In 2022, hundreds of audience members voted to award YoGo $5,000 prize during the Youngstown Business Incubator’s “Shark Tank”-style pitch event. “We like to say that YoGo Bikeshare was built from the community, for the community,” Elkins told media afterward.
The incubator experience helped Elkins push the idea over the finish line by helping YoGo secure their loan, find an insurer, and make connections to supporters across town. What’s made YoGo work where other efforts have failed is their locally-focused approach.
That’s not the only thing YoGo has gotten right, though. Going the e-bike route, as YoGo has, is supported by MacArthur’s research. Not only do e-bikes allow users to travel further distances by bike more easily, but they can also be a better option for some people with mobility restrictions than can make riding a traditional bike difficult.
The research has also backed another strategy that YoGo has undertaken: using a diverse set of people in their imagery.
“If an individual sees an African American woman who’s 40 using the system, it makes another African American woman who’s 40” better able to see themselves using the bikeshare system, MacArthur says. This, he says, is where ambassador programs can make a difference when it comes to engagement.

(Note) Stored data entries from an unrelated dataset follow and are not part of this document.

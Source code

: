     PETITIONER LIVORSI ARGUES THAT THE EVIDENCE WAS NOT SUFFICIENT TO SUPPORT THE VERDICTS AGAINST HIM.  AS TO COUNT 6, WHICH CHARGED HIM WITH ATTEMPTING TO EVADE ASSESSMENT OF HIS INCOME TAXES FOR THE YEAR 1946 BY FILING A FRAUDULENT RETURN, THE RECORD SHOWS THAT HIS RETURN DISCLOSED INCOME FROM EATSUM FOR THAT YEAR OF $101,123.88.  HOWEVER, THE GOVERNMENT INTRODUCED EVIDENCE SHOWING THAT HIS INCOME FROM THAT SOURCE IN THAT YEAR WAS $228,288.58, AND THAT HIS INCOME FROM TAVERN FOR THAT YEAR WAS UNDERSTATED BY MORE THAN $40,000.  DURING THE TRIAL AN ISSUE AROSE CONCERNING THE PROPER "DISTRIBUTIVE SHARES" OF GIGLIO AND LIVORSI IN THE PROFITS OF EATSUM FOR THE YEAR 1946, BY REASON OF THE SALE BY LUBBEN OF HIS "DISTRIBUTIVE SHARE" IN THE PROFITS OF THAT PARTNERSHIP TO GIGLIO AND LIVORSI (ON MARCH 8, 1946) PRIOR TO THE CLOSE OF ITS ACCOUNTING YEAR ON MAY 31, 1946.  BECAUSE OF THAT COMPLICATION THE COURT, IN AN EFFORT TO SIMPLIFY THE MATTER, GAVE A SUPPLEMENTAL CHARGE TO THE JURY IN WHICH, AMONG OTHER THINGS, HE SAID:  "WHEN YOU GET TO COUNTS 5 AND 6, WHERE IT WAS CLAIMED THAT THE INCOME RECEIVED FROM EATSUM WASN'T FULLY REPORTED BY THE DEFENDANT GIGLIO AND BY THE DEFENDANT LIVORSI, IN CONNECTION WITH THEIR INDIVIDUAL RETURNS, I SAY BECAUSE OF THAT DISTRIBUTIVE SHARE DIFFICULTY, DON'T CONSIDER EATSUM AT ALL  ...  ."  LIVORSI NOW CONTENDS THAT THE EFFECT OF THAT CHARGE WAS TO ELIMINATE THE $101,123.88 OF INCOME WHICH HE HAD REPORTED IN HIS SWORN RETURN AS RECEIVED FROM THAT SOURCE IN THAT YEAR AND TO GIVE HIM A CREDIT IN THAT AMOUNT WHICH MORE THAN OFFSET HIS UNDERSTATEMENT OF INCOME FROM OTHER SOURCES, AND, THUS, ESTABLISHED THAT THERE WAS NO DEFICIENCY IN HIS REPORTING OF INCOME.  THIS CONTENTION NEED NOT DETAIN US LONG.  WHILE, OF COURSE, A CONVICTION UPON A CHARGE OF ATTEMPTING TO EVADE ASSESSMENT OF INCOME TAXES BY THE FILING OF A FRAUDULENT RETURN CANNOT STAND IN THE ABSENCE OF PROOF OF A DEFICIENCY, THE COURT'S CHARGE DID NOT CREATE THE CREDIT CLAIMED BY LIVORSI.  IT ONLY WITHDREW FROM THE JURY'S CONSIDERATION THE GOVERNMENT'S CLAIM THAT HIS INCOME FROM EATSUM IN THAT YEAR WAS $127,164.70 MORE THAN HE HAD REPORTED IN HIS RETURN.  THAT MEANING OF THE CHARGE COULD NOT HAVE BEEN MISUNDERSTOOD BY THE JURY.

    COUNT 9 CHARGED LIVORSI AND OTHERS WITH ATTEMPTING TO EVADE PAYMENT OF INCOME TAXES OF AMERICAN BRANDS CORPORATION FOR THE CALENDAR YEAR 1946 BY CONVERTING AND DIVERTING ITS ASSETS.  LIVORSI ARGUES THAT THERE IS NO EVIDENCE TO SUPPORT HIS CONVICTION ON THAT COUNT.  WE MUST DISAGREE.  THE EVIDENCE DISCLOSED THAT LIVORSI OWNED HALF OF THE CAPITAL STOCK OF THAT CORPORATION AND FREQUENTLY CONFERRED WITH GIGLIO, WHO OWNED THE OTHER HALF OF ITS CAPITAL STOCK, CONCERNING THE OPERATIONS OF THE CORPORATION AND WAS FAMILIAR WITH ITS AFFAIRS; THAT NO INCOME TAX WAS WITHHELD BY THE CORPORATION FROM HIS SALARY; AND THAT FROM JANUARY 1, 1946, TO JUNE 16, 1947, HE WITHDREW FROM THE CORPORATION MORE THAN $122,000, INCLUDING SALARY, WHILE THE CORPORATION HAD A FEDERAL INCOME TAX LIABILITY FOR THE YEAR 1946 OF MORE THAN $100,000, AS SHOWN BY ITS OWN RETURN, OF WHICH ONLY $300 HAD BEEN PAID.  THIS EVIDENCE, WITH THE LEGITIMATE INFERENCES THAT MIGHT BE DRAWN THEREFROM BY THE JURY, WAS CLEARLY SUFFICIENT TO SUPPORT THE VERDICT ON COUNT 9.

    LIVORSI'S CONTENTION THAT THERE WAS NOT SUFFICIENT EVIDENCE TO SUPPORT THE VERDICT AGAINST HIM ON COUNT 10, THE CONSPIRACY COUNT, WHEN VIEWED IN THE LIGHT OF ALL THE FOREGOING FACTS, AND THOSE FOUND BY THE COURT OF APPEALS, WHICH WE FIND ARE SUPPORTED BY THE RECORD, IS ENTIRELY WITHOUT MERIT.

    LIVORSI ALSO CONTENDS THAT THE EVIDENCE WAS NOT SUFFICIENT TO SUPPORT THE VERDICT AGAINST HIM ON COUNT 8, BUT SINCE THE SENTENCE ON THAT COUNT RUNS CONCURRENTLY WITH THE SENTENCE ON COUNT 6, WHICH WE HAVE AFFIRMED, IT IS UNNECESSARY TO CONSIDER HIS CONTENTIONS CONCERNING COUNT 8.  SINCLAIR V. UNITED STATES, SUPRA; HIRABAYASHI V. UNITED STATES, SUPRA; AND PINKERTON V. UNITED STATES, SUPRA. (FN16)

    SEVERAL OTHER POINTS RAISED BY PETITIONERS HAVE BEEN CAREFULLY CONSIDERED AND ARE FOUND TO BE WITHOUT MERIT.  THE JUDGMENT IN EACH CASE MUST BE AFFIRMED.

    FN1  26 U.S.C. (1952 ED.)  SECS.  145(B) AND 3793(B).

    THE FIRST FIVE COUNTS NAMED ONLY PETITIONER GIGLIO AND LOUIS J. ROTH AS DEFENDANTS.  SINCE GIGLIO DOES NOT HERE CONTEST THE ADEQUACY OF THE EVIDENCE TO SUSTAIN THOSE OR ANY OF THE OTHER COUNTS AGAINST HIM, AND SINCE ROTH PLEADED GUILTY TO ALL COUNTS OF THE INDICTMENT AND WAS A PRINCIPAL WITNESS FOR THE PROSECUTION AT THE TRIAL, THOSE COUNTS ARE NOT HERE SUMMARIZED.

But for Elkins, YoGo is about more than just micro-mobility. He hopes that his efforts to start a new business in the city will inspire others to follow suit. It’s rare and recent for companies outside of the city’s deep history in the steel and manufacturing industries to pop up.
“It’s like, alright man, these guys are stepping out and doing something new… and they look like us. So why can’t we do other things? Why can’t we open a 3D printing business?” Elkins says. “So that’s the psychological change we’re trying to bring into our area.”